There are few RCT data on the efficacy of supplements, with neither of two eligible trials suggesting benefit. Although mixed results from observational studies have suggested that calcium supplements may increase stone recurrence risk [5
], we identified no RCTs that randomized nephrolithiasis participants to calcium supplements compared with control for prevention of recurrent stones. A systematic review of RCTs of calcium supplementation, mostly performed in older women to prevent fractures or bone loss, reported no increased rate of stone events among those allocated to calcium supplementation [29
The current review is limited by the available evidence. First, heterogeneity in patient populations, treatment interventions, and methods of recurrent stone ascertainment hindered our ability to compare efficacy outcomes among trials and to explain apparently mixed results for specific individual dietary elements and multicomponent diets. Second, though one trial tested a general strategy of extensive metabolic evaluation and tailored diet versus limited evaluation and a general diet, there were no trials that evaluated the efficacy of a diet, fluid, or supplement intervention versus control within any specific metabolic subgroups, such as in patients with hyperoxaluria, hyperuricosuria or hyperuricemia, or hypercalcuria. Third, the small size of most trials limits the confidence that can be placed in efficacy estimates. Fourth, few adverse effects data were reported, though the relatively low withdrawal rates suggested that the interventions were tolerated. Finally, trials were predominately performed in younger men with calcium stones, so the generalizability of results to other patient populations is not certain.

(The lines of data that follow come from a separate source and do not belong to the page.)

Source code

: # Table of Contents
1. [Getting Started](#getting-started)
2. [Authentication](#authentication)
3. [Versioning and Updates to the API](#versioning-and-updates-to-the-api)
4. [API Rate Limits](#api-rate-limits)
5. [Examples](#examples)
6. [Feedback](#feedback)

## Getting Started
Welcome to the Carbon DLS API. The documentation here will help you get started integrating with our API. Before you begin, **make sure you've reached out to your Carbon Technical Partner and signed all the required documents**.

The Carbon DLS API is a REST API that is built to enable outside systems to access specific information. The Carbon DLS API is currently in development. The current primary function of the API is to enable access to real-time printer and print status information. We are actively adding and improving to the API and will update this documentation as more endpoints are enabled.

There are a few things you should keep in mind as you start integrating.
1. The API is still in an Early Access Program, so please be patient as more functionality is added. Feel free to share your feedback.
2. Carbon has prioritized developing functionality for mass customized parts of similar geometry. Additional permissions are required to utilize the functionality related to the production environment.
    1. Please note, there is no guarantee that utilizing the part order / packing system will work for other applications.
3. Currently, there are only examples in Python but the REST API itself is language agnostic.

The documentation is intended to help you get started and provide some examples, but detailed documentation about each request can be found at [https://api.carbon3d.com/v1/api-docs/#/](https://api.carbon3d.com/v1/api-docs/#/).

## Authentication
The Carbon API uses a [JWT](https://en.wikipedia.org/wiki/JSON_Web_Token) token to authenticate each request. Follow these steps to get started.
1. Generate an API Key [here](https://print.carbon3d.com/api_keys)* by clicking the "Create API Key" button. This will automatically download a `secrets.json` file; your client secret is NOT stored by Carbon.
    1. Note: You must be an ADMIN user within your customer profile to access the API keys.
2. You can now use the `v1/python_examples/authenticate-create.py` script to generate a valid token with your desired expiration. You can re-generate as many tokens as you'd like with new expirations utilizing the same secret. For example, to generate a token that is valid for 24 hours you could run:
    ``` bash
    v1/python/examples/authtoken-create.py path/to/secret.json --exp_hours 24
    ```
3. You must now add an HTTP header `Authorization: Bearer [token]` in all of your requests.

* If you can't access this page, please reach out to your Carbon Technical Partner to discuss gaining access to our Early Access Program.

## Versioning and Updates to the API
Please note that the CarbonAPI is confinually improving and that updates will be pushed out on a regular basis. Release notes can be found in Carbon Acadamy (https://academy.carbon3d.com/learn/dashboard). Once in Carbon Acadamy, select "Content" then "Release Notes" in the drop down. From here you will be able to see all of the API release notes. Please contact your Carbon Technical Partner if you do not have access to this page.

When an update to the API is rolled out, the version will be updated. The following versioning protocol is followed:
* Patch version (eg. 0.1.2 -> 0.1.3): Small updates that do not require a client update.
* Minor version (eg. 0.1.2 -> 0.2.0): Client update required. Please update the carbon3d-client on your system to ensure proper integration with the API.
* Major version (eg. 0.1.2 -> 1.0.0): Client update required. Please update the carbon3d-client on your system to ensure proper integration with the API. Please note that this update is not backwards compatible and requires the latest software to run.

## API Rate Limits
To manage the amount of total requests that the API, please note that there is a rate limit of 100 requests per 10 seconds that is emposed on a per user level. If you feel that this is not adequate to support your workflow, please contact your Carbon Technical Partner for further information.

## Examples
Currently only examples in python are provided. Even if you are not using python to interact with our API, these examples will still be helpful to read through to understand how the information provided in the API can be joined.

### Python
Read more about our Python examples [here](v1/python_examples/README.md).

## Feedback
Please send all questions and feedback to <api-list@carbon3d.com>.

In conclusion, evidence from this systematic review of RCTs indicates that high water intake reduces risk of recurrent nephrolithiasis and that reduction of soft drink intake may prevent recurrent colic in men with high baseline level of soft drink consumption. Limited data suggest that regular dietary calcium may provide additional benefit. Data on other diet interventions are inconclusive. Future trials are needed to better clarify whether there is additional benefit from reducing dietary intake of animal protein, sodium, or oxalate, and from increasing dietary calcium, potassium, or intake of fruit and/or fiber. Consensus should be sought regarding the definition of clinically meaningful end points, so that efficacy outcomes are standardized across trials. Adverse effects and patient compliance should be better tracked to provide additional insight regarding potential implementation of therapies shown to be effective.